Lo que más me gustaba de la vivienda que nos tenía alquilada es que nunca
la vimos (a la dueña, ya digo que vivía en N. Y., y los del piso le pagábamos
religiosamente a los de la inmobiliaria). En algunas habitaciones colgaban fotos
enmarcadas, originales y firmadas por el autor, de la city. A mis ojos,
acostumbrados a un 1º B, aquella altura de ocho pisos que habitábamos se les
antojaba neoyorkina. Y las fotos contribuían al efecto de hacerme pensar que
estaba en Nueva York-Manhattan, “oh my god, in god we trust!”.
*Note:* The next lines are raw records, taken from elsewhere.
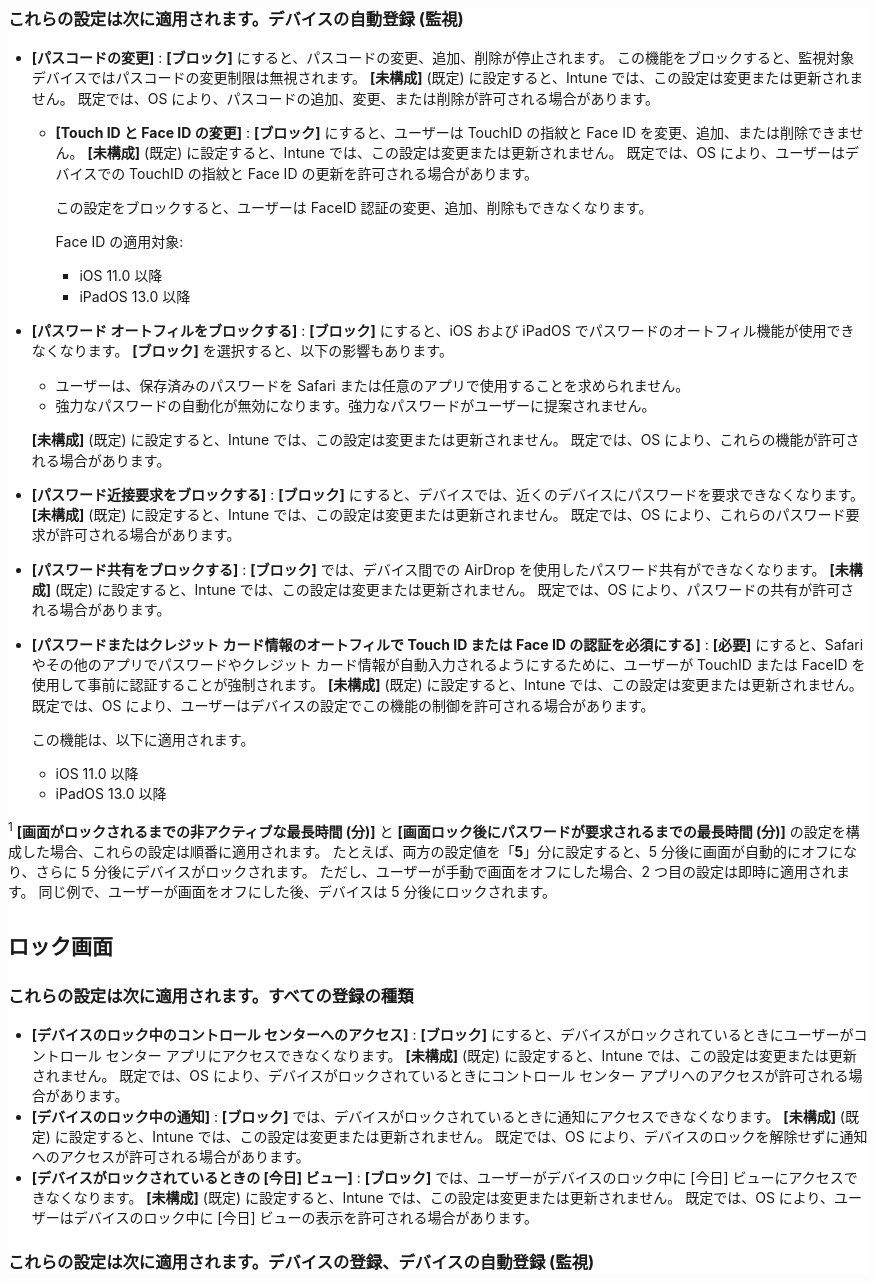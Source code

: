 ### <a name="settings-apply-to-automated-device-enrollment-supervised"></a>これらの設定は次に適用されます。デバイスの自動登録 (監視)

- **[パスコードの変更]** : **[ブロック]** にすると、パスコードの変更、追加、削除が停止されます。 この機能をブロックすると、監視対象デバイスではパスコードの変更制限は無視されます。 **[未構成]** (既定) に設定すると、Intune では、この設定は変更または更新されません。 既定では、OS により、パスコードの追加、変更、または削除が許可される場合があります。

  - **[Touch ID と Face ID の変更]** : **[ブロック]** にすると、ユーザーは TouchID の指紋と Face ID を変更、追加、または削除できません。 **[未構成]** (既定) に設定すると、Intune では、この設定は変更または更新されません。 既定では、OS により、ユーザーはデバイスでの TouchID の指紋と Face ID の更新を許可される場合があります。

    この設定をブロックすると、ユーザーは FaceID 認証の変更、追加、削除もできなくなります。

    Face ID の適用対象:  
    - iOS 11.0 以降
    - iPadOS 13.0 以降

- **[パスワード オートフィルをブロックする]** : **[ブロック]** にすると、iOS および iPadOS でパスワードのオートフィル機能が使用できなくなります。 **[ブロック]** を選択すると、以下の影響もあります。

  - ユーザーは、保存済みのパスワードを Safari または任意のアプリで使用することを求められません。
  - 強力なパスワードの自動化が無効になります。強力なパスワードがユーザーに提案されません。

  **[未構成]** (既定) に設定すると、Intune では、この設定は変更または更新されません。 既定では、OS により、これらの機能が許可される場合があります。

- **[パスワード近接要求をブロックする]** : **[ブロック]** にすると、デバイスでは、近くのデバイスにパスワードを要求できなくなります。 **[未構成]** (既定) に設定すると、Intune では、この設定は変更または更新されません。 既定では、OS により、これらのパスワード要求が許可される場合があります。
- **[パスワード共有をブロックする]** : **[ブロック]** では、デバイス間での AirDrop を使用したパスワード共有ができなくなります。 **[未構成]** (既定) に設定すると、Intune では、この設定は変更または更新されません。 既定では、OS により、パスワードの共有が許可される場合があります。
- **[パスワードまたはクレジット カード情報のオートフィルで Touch ID または Face ID の認証を必須にする]** : **[必要]** にすると、Safari やその他のアプリでパスワードやクレジット カード情報が自動入力されるようにするために、ユーザーが TouchID または FaceID を使用して事前に認証することが強制されます。 **[未構成]** (既定) に設定すると、Intune では、この設定は変更または更新されません。 既定では、OS により、ユーザーはデバイスの設定でこの機能の制御を許可される場合があります。

  この機能は、以下に適用されます。  
  - iOS 11.0 以降
  - iPadOS 13.0 以降
  
<sup>1</sup> **[画面がロックされるまでの非アクティブな最長時間 (分)]** と **[画面ロック後にパスワードが要求されるまでの最長時間 (分)]** の設定を構成した場合、これらの設定は順番に適用されます。 たとえば、両方の設定値を「**5**」分に設定すると、5 分後に画面が自動的にオフになり、さらに 5 分後にデバイスがロックされます。 ただし、ユーザーが手動で画面をオフにした場合、2 つ目の設定は即時に適用されます。 同じ例で、ユーザーが画面をオフにした後、デバイスは 5 分後にロックされます。

## <a name="locked-screen-experience"></a>ロック画面

### <a name="settings-apply-to-all-enrollment-types"></a>これらの設定は次に適用されます。すべての登録の種類

- **[デバイスのロック中のコントロール センターへのアクセス]** : **[ブロック]** にすると、デバイスがロックされているときにユーザーがコントロール センター アプリにアクセスできなくなります。 **[未構成]** (既定) に設定すると、Intune では、この設定は変更または更新されません。 既定では、OS により、デバイスがロックされているときにコントロール センター アプリへのアクセスが許可される場合があります。
- **[デバイスのロック中の通知]** : **[ブロック]** では、デバイスがロックされているときに通知にアクセスできなくなります。 **[未構成]** (既定) に設定すると、Intune では、この設定は変更または更新されません。 既定では、OS により、デバイスのロックを解除せずに通知へのアクセスが許可される場合があります。
- **[デバイスがロックされているときの [今日] ビュー]** : **[ブロック]** では、ユーザーがデバイスのロック中に [今日] ビューにアクセスできなくなります。 **[未構成]** (既定) に設定すると、Intune では、この設定は変更または更新されません。 既定では、OS により、ユーザーはデバイスのロック中に [今日] ビューの表示を許可される場合があります。

### <a name="settings-apply-to-device-enrollment-automated-device-enrollment-supervised"></a>これらの設定は次に適用されます。デバイスの登録、デバイスの自動登録 (監視)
Destierro en Manhattan. Refugiados españoles en Norteamérica, es
como mi discurso anterior. Primero de todo, la evocación de un recuerdo. Le
sugiero que haga una prueba, trate de recordar un tiempo pasado (por ejemplo la
infancia), y verá como empiezan aflorando las anécdotas gustosas, el mullido
algodón de los días idealizados, pero luego, como una mala mayonesa terminan
cortándose e incluso se ven infectados por la bacteria de la
salmonelosis.
Cabía esperar que Antonio Ruiz Vilaplana, en su condición
de vencido y exiliado, de hombre que salva el pellejo para dar con sus huesos en
un país lejano y hostil, empezara soltando de la memoria el jugo bilioso, sus
ácidos estomacales (aseguran que más corrosivos que el nítrico), contra los
vencedores revanchistas. Pero lo que miramos asombrados es el desplegable de sus
recuerdos novelados, y que consisten en un retrato fotograma a fotograma del
american way of life de los primeros cuarenta. Por ejemplo a través de la
veneración casi religiosa de los norteamericanos de aquel tiempo por el cine.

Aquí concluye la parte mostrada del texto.